The Trade Marks Registry and Its Offices – Section 5
Section 5(1) of the Act provides that for the purposes of the Act there shall be a Trade Marks Registry, and that the Trade Marks Registry established under the Trade and Merchandise Marks Act, 1958 shall be the Trade Marks Registry under the 1999 Act. This provision ensures continuity – the institutional identity and the accumulated records of the Registry under the 1958 Act were carried forward without disruption into the new statutory regime.
Section 5(2) provides that the head office of the Trade Marks Registry shall be at such place as the Central Government may specify, and that for the purpose of facilitating the registration of trademarks, there may be established at such places as the Central Government thinks fit branch offices of the Trade Marks Registry. The head office is located in Mumbai, at Bouddhik Sampada Bhawan, S.M. Road, Antop Hill, Mumbai – 400 037.
Section 5(3) empowers the Central Government, by notification in the Official Gazette, to define the territorial limits within which an office of the Trade Marks Registry may exercise its functions. This is the source of the territorial jurisdiction framework that governs which Registry office an applicant must approach.
Section 5(4) provides that there shall be a seal of the Trade Marks Registry – a formal requirement that underscores the Registry’s character as a statutory body whose official acts carry legal effect.
The Register of Trade Marks – Section 6
Section 6(1) provides that for the purposes of the Act a record called the Register of Trade Marks shall be kept at the head office of the Trade Marks Registry. This register contains all registered trademarks with the names, addresses, and descriptions of the proprietors; the goods or services in respect of which each mark is registered; the date of registration and of each subsequent renewal; conditions, limitations, and disclaimers subject to which the mark is registered; and such other matters as may be prescribed. Section 6(5) provides that the register shall be kept under the control and management of the Registrar.
Section 6(6) imposes an important decentralization requirement: there shall be kept at each branch office of the Trade Marks Registry a copy of the register and such other documents as the Central Government may direct. This ensures that the full records of the trademark system are not confined to Mumbai alone but are accessible across all five offices.

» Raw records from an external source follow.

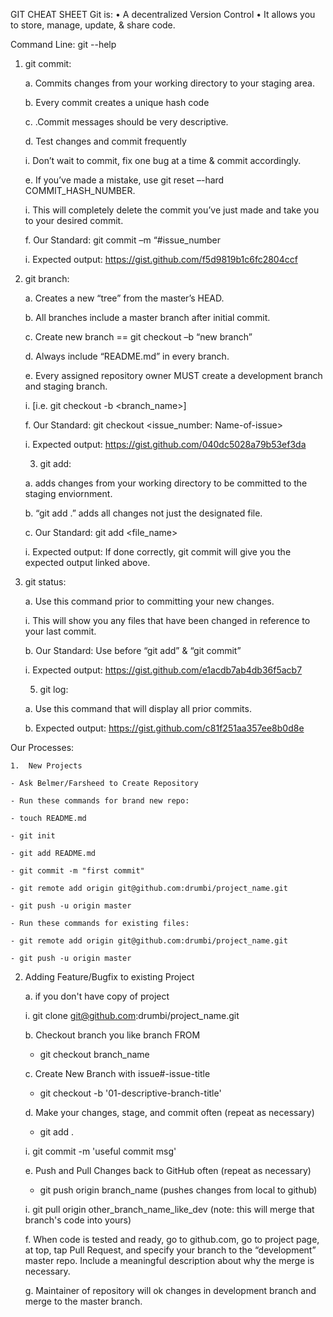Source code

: GIT CHEAT SHEET
Git is:
• A decentralized Version Control
•	It allows you to store, manage, update, & share code. 

Command Line: 
git <any git command> --help

1.	git commit:

	a.	Commits changes from your working directory to your staging area.

	b.	Every commit creates a unique hash code

	c.	.Commit messages should be very descriptive.

	d.	Test changes and commit frequently 

	i.	Don’t wait to commit, fix one bug at a time & commit accordingly.

	e.	If you’ve made a mistake, use git reset –-hard COMMIT_HASH_NUMBER.

	i.	This will completely delete the commit you’ve just made and take you to your desired commit.

	f.	Our Standard: git commit –m “#issue_number <describe what you did>

	i.	Expected output: https://gist.github.com/f5d9819b1c6fc2804ccf

2.	git branch:

	a.	Creates a new “tree” from the master’s HEAD.

	b.	All branches include a master branch after initial commit.

	c.	Create new branch == git checkout –b “new branch”

	d.	 Always include “README.md” in every branch. 

	e.	Every assigned repository owner MUST create a development branch and staging branch.

	i.	[i.e. git checkout -b <branch_name>]

	f.	Our Standard: git checkout <issue_number: Name-of-issue>

	i.	Expected output: https://gist.github.com/040dc5028a79b53ef3da

	3.	git add:

	a.	adds changes from your working directory to be committed to the staging enviornment.

	b.	“git add .” adds all changes not just the designated file.

	c.	Our Standard: git add <file_name>

	i.	Expected output: If done correctly, git commit will give you the expected output 
	linked above.

4.	git status:

	a.	Use this command prior to committing your new changes. 

	i.	This will show you any files that have been changed in reference to your last commit. 

	b.	Our Standard:  Use before “git add” & “git commit”

	i.	Expected output: https://gist.github.com/e1acdb7ab4db36f5acb7

	5.	git log:

	a.	Use this command that will display all prior commits.

	b.	Expected output: https://gist.github.com/c81f251aa357ee8b0d8e

Our Processes:

	1.	New Projects

	- Ask Belmer/Farsheed to Create Repository

	- Run these commands for brand new repo:

	- touch README.md

	- git init

	- git add README.md

	- git commit -m "first commit"

	- git remote add origin git@github.com:drumbi/project_name.git

	- git push -u origin master

	- Run these commands for existing files:

	- git remote add origin git@github.com:drumbi/project_name.git

	- git push -u origin master

2.	Adding Feature/Bugfix to existing Project

	a.	if you don't have copy of project

	i.	git clone git@github.com:drumbi/project_name.git

	b.	Checkout branch you like branch FROM

	- git checkout branch_name

	c.	Create New Branch with issue#-issue-title

	 - git checkout -b '01-descriptive-branch-title'

	d.	Make your changes, stage, and commit often (repeat as necessary)

	 - git add .

	i.	git commit -m 'useful commit msg'

	e.	Push and Pull Changes back to GitHub often (repeat as necessary)

	 - git push origin branch_name (pushes changes from local to github)

	i.	git pull origin other_branch_name_like_dev  (note: this will merge that branch's code into yours)

	f.	When code is tested and ready, go to github.com, go to project page, at top, tap Pull Request, and specify your branch to the “development” master repo. Include a meaningful description about why the merge is necessary. 

	g.	Maintainer of repository will ok changes in development branch and merge to the master branch. 
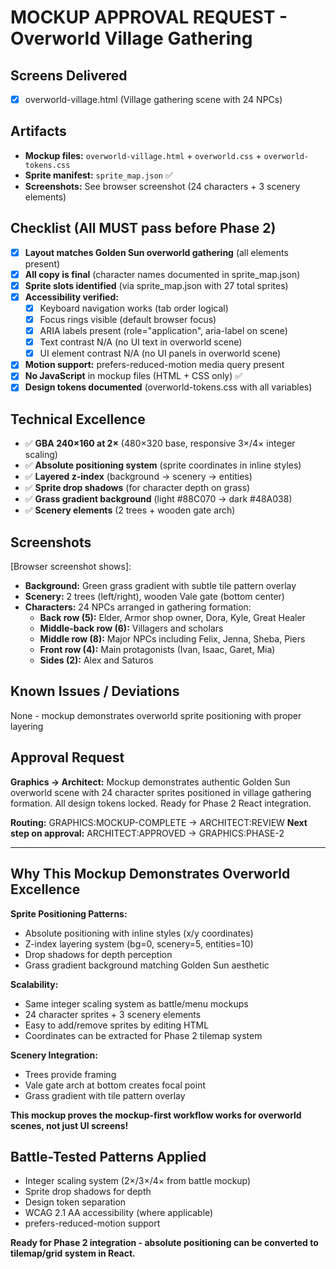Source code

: # MOCKUP APPROVAL REQUEST - Overworld Village Gathering

## Screens Delivered
- [x] overworld-village.html (Village gathering scene with 24 NPCs)

## Artifacts
- **Mockup files:** `overworld-village.html` + `overworld.css` + `overworld-tokens.css`
- **Sprite manifest:** `sprite_map.json` ✅
- **Screenshots:** See browser screenshot (24 characters + 3 scenery elements)

## Checklist (All MUST pass before Phase 2)
- [x] **Layout matches Golden Sun overworld gathering** (all elements present)
- [x] **All copy is final** (character names documented in sprite_map.json)
- [x] **Sprite slots identified** (via sprite_map.json with 27 total sprites)
- [x] **Accessibility verified:**
  - [x] Keyboard navigation works (tab order logical)
  - [x] Focus rings visible (default browser focus)
  - [x] ARIA labels present (role="application", aria-label on scene)
  - [x] Text contrast N/A (no UI text in overworld scene)
  - [x] UI element contrast N/A (no UI panels in overworld scene)
- [x] **Motion support:** prefers-reduced-motion media query present
- [x] **No JavaScript** in mockup files (HTML + CSS only) ✅
- [x] **Design tokens documented** (overworld-tokens.css with all variables)

## Technical Excellence
- ✅ **GBA 240×160 at 2×** (480×320 base, responsive 3×/4× integer scaling)
- ✅ **Absolute positioning system** (sprite coordinates in inline styles)
- ✅ **Layered z-index** (background → scenery → entities)
- ✅ **Sprite drop shadows** (for character depth on grass)
- ✅ **Grass gradient background** (light #88C070 → dark #48A038)
- ✅ **Scenery elements** (2 trees + wooden gate arch)

## Screenshots
[Browser screenshot shows]:
- **Background:** Green grass gradient with subtle tile pattern overlay
- **Scenery:** 2 trees (left/right), wooden Vale gate (bottom center)
- **Characters:** 24 NPCs arranged in gathering formation:
  - **Back row (5):** Elder, Armor shop owner, Dora, Kyle, Great Healer
  - **Middle-back row (6):** Villagers and scholars
  - **Middle row (8):** Major NPCs including Felix, Jenna, Sheba, Piers
  - **Front row (4):** Main protagonists (Ivan, Isaac, Garet, Mia)
  - **Sides (2):** Alex and Saturos

## Known Issues / Deviations
None - mockup demonstrates overworld sprite positioning with proper layering

## Approval Request
**Graphics → Architect:** Mockup demonstrates authentic Golden Sun overworld scene with 24 character sprites positioned in village gathering formation. All design tokens locked. Ready for Phase 2 React integration.

**Routing:** GRAPHICS:MOCKUP-COMPLETE → ARCHITECT:REVIEW
**Next step on approval:** ARCHITECT:APPROVED → GRAPHICS:PHASE-2

---

## Why This Mockup Demonstrates Overworld Excellence

**Sprite Positioning Patterns:**
- Absolute positioning with inline styles (x/y coordinates)
- Z-index layering system (bg=0, scenery=5, entities=10)
- Drop shadows for depth perception
- Grass gradient background matching Golden Sun aesthetic

**Scalability:**
- Same integer scaling system as battle/menu mockups
- 24 character sprites + 3 scenery elements
- Easy to add/remove sprites by editing HTML
- Coordinates can be extracted for Phase 2 tilemap system

**Scenery Integration:**
- Trees provide framing
- Vale gate arch at bottom creates focal point
- Grass gradient with tile pattern overlay

**This mockup proves the mockup-first workflow works for overworld scenes, not just UI screens!**

## Battle-Tested Patterns Applied
- Integer scaling system (2×/3×/4× from battle mockup)
- Sprite drop shadows for depth
- Design token separation
- WCAG 2.1 AA accessibility (where applicable)
- prefers-reduced-motion support

**Ready for Phase 2 integration - absolute positioning can be converted to tilemap/grid system in React.**
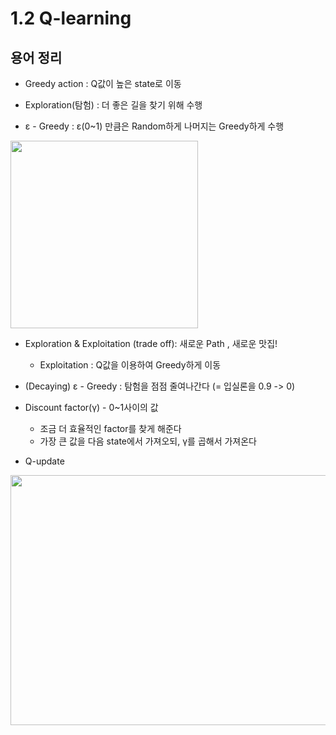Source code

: # 1.2 Q-learning 

## 용어 정리
* Greedy action : Q값이 높은 state로 이동

* Exploration(탐험) : 더 좋은 길을 찾기 위해 수행

* ε - Greedy : ε(0~1) 만큼은 Random하게 나머지는 Greedy하게 수행 

<img src="https://user-images.githubusercontent.com/68425309/201653793-b4267f92-99e9-4be5-b1a8-f2c952fd53cd.jpg" width="300" height="300"/> 

* Exploration & Exploitation (trade off): 새로운 Path , 새로운 맛집!
  - Exploitation : Q값을 이용하여 Greedy하게 이동

* (Decaying) ε - Greedy : 탐험을 점점 줄여나간다 (= 입실론을 0.9 -> 0)

* Discount factor(γ) - 0~1사이의 값
  - 조금 더 효율적인 factor를 찾게 해준다
  - 가장 큰 값을 다음 state에서 가져오되, γ를 곱해서 가져온다

* Q-update

<img src="https://user-images.githubusercontent.com/68425309/201660546-b3a688d4-1144-4b91-9925-a483164aefd4.jpg" width="800" height="400"/> 
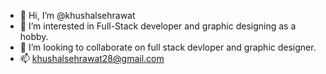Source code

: - 👋 Hi, I’m @khushalsehrawat
- 👀 I’m interested in Full-Stack developer and graphic designing as a hobby. 
- 💞️ I’m looking to collaborate on full stack devloper and graphic designer.
- 📫 khushalsehrawat28@gmail.com

<!---
khushalsehrawat/khushalsehrawat is a ✨ special ✨ repository because its `README.md` (this file) appears on your GitHub profile.
You can click the Preview link to take a look at your changes.
--->
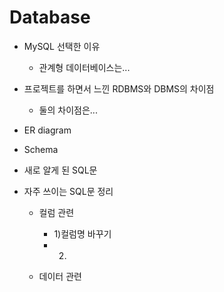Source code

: # Database

* MySQL 선택한 이유
  * 관계형 데이터베이스는...
  
* 프로젝트를 하면서 느낀 RDBMS와 DBMS의 차이점
  * 둘의 차이점은...
  
* ER diagram
 
* Schema
* 새로 알게 된 SQL문
* 자주 쓰이는 SQL문 정리
  * 컬럼 관련
    * 1)컬럼명 바꾸기
    * 2)

  * 데이터 관련
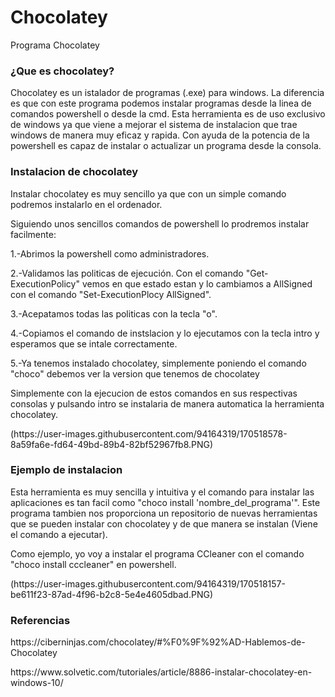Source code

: # Chocolatey
Programa Chocolatey

<h3>¿Que es chocolatey?</h3>
Chocolatey es un istalador de programas (.exe) para windows. La diferencia es que con este programa podemos instalar programas desde la linea de comandos powershell o desde la cmd.
Esta herramienta es de uso exclusivo de windows ya que viene a mejorar el sistema de instalacion que trae windows de manera muy eficaz y rapida. Con ayuda de la potencia de la powershell es capaz de instalar o actualizar un programa desde la consola.

<h3>Instalacion de chocolatey</h3>
Instalar chocolatey es muy sencillo ya que con un simple comando podremos instalarlo en el ordenador.
<p>Siguiendo unos sencillos comandos de powershell lo prodremos instalar facilmente:<p>
<p>1.-Abrimos la powershell como administradores.<p>
<p>2.-Validamos las politicas de ejecución. Con el comando "Get-ExecutionPolicy" vemos en que estado estan y lo cambiamos a AllSigned con el comando "Set-ExecutionPlocy AllSigned".<p>
<p>3.-Acepatamos todas las politicas con la tecla "o".<p>
<p>4.-Copiamos el comando de instslacion y lo ejecutamos con la tecla intro y esperamos que se intale correctamente.<p>
<p>5.-Ya tenemos instalado chocolatey, simplemente poniendo el comando "choco" debemos ver la version que tenemos de chocolatey<p>
<p>Simplemente con la ejecucion de estos comandos en sus respectivas consolas y pulsando intro se instalaria de manera automatica la herramienta chocolatey.<p>

<p>(https://user-images.githubusercontent.com/94164319/170518578-8a59fa6e-fd64-49bd-89b4-82bf52967fb8.PNG)<p>

<h3>Ejemplo de instalacion</h3>
Esta herramienta es muy sencilla y intuitiva y el comando para instalar las aplicaciones es tan facil como "choco install 'nombre_del_programa'". Este programa tambien nos proporciona un repositorio de nuevas herramientas que se pueden instalar con chocolatey y de que manera se instalan (Viene el comando a ejecutar).
<p>Como ejemplo, yo voy a instalar el programa CCleaner con el comando "choco install cccleaner" en powershell.<p>

<p>(https://user-images.githubusercontent.com/94164319/170518157-be611f23-87ad-4f96-b2c8-5e4e4605dbad.PNG)<p>
  
  
<h3>Referencias</h3>
<p>https://ciberninjas.com/chocolatey/#%F0%9F%92%AD-Hablemos-de-Chocolatey<p>

<p>https://www.solvetic.com/tutoriales/article/8886-instalar-chocolatey-en-windows-10/<p>




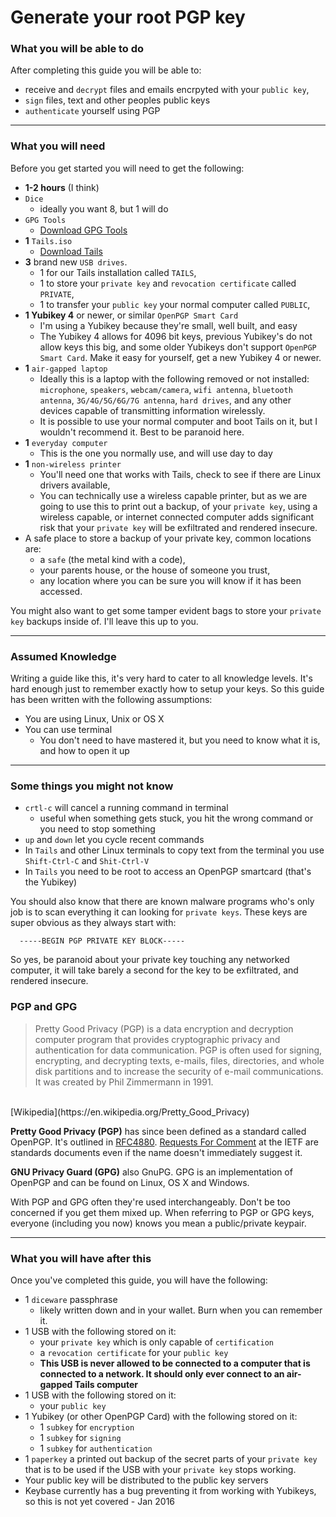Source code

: # Generate your root PGP key

### **What you will be able to do**

After completing this guide you will be able to:

 - receive and `decrypt` files and emails encrpyted with your `public key`,
 - `sign` files, text and other peoples public keys
 - `authenticate` yourself using PGP


----

### **What you will need**

Before you get started you will need to get the following:

 - **1-2 hours** (I think)
 - `Dice`
   - ideally you want 8, but 1 will do
 - `GPG Tools`
   - [Download GPG Tools](https://www.gpgtools.org/)
 - **1** `Tails.iso`
   - [Download Tails](https://tails.boum.org/)
 - **3** brand new `USB drives`.
   - 1 for our Tails installation called `TAILS`,
   - 1 to store your `private key` and `revocation certificate` called `PRIVATE`,
   - 1 to transfer your `public key` your normal computer called `PUBLIC`,
 - **1 Yubikey 4** or newer, or similar `OpenPGP Smart Card`
   - I'm using a Yubikey because they're small, well built, and easy
   - The Yubikey 4 allows for 4096 bit keys, previous Yubikey's do not allow keys this big, and some older
      Yubikeys don't support `OpenPGP Smart Card`. Make it easy for yourself, get a new Yubikey 4 or newer.
 - **1** `air-gapped laptop`
   - Ideally this is a laptop with the following removed or not installed: `microphone`, `speakers`,
   `webcam/camera`, `wifi antenna`, `bluetooth antenna`, `3G/4G/5G/6G/7G antenna`, `hard drives`, and any other devices capable of transmitting information wirelessly.
   - It is possible to use your normal computer and boot Tails on it, but I wouldn't recommend it. Best to be paranoid here.
 - **1** `everyday computer`
   - This is the one you normally use, and will use day to day
 - **1** `non-wireless printer`
   - You'll need one that works with Tails, check to see if there are Linux drivers available,
   - You can technically use a wireless capable printer, but as we are going to use this to print out a backup,
    of your `private key`, using a wireless capable, or internet connected computer adds significant risk that your `private key` will be exfiltrated and rendered insecure.
 - A safe place to store a backup of your private key, common locations are:
   - a `safe` (the metal kind with a code),
   - your parents house, or the house of someone you trust,
   - any location where you can be sure you will know if it has been accessed.

You might also want to get some tamper evident bags to store your `private key` backups inside of. I'll leave this up to you.


----

### **Assumed Knowledge**

Writing a guide like this, it's very hard to cater to all knowledge levels. It's hard enough
just to remember exactly how to setup your keys. So this guide has been written with the following assumptions:

  - You are using Linux, Unix or OS X
  - You can use terminal
     - You don't need to have mastered it, but you need to know what it is, and how to open it up

----

### **Some things you might not know**

  - `crtl-c` will cancel a running command in terminal
    - useful when something gets stuck, you hit the wrong command or you need to stop something
  - `up` and `down` let you cycle recent commands
  - In `Tails` and other Linux terminals to copy text from the terminal you use `Shift-Ctrl-C` and `Shit-Ctrl-V`
  - In `Tails` you need to be root to access an OpenPGP smartcard (that's the Yubikey)

You should also know that there are known malware programs who's only job is to scan everything it can looking for `private keys`. These keys are super obvious as they always start with:

      -----BEGIN PGP PRIVATE KEY BLOCK-----

So yes, be paranoid about your private key touching any networked computer, it will take barely a second for the key to be exfiltrated, and rendered insecure.

### PGP and GPG

> Pretty Good Privacy (PGP) is a data encryption and decryption computer program that provides cryptographic
  privacy and authentication for data communication. PGP is often used for signing, encrypting, and decrypting
  texts, e-mails, files, directories, and whole disk partitions and to increase the security of e-mail
  communications. It was created by Phil Zimmermann in 1991. <br>
  <br>
  [Wikipedia](https://en.wikipedia.org/Pretty_Good_Privacy)

**Pretty Good Privacy (PGP)** has since been defined as a standard called OpenPGP. It's outlined in [RFC4880](https://tools.ietf.org/html/rfc4880).
[Requests For Comment](https://en.wikipedia.org/wiki/Request_for_Comments) at the IETF are standards documents even if the name doesn't immediately suggest it.

**GNU Privacy Guard (GPG)** also GnuPG. GPG is an implementation of OpenPGP and can be found on Linux, OS X and Windows.

 With PGP and GPG often they're used interchangeably. Don't be too concerned if you get them mixed up.
 When referring to PGP or GPG keys, everyone (including you now) knows you mean a public/private keypair.

----

### **What you will have after this**

Once you've completed this guide, you will have the following:

  - 1 `diceware` passphrase
    - likely written down and in your wallet. Burn when you can remember it.
  - 1 USB with the following stored on it:
    - your `private key` which is only capable of `certification`
    - a `revocation certificate` for your `public key`
    - **This USB is never allowed to be connected to a computer that is connected to a network. It should only ever connect to an air-gapped Tails computer**
  - 1 USB with the following stored on it:
    - your `public key`
  - 1 Yubikey (or other OpenPGP Card) with the following stored on it:
    - 1 `subkey` for `encryption`
    - 1 `subkey` for `signing`
    - 1 `subkey` for `authentication`
  - 1 `paperkey` a printed out backup of the secret parts of your `private key` that is to be used if the USB with your `private key` stops working.
  - Your public key will be distributed to the public key servers
  - Keybase currently has a bug preventing it from working with Yubikeys, so this is not yet covered - Jan 2016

The register is maintained in electronic form and is accessible to the public through the official IP India website. Any person may search the register online without charge, and formal certified copies of entries in the register may be obtained by application to the Registrar.
Section 6(7) provides that the Register of Trade Marks – both Part A and Part B – that existed at the commencement of the 1999 Act shall be incorporated in and form part of the register under the Act. This ensured that all marks registered under the two-tier system of the 1958 Act (which classified marks as either Part A or Part B based on their level of distinctiveness) were absorbed into the unified register of the 1999 Act without the need for re-registration.
Territorial Jurisdiction – The Five Offices
The Trade Marks Registry currently operates through five offices: one head office and four branch offices. The territorial jurisdiction of each office is defined by notification of the Central Government under Section 5(3) of the Act and is implemented through the Trade Marks Rules, 2017. An application for registration of a trademark shall be filed at the office of the Trade Marks Registry within whose territorial limits the principal place of business of the applicant in India is situated. If the applicant does not carry on business in India, the application shall be filed at the office within whose territorial limits the address for service in India as disclosed in the application is situate.
Mumbai (Head Office) – Bouddhik Sampada Bhawan, S.M. Road, Antop Hill, Mumbai – 400 037. The Mumbai office has jurisdiction over applications from the States of Maharashtra, Madhya Pradesh, Chhattisgarh and Goa.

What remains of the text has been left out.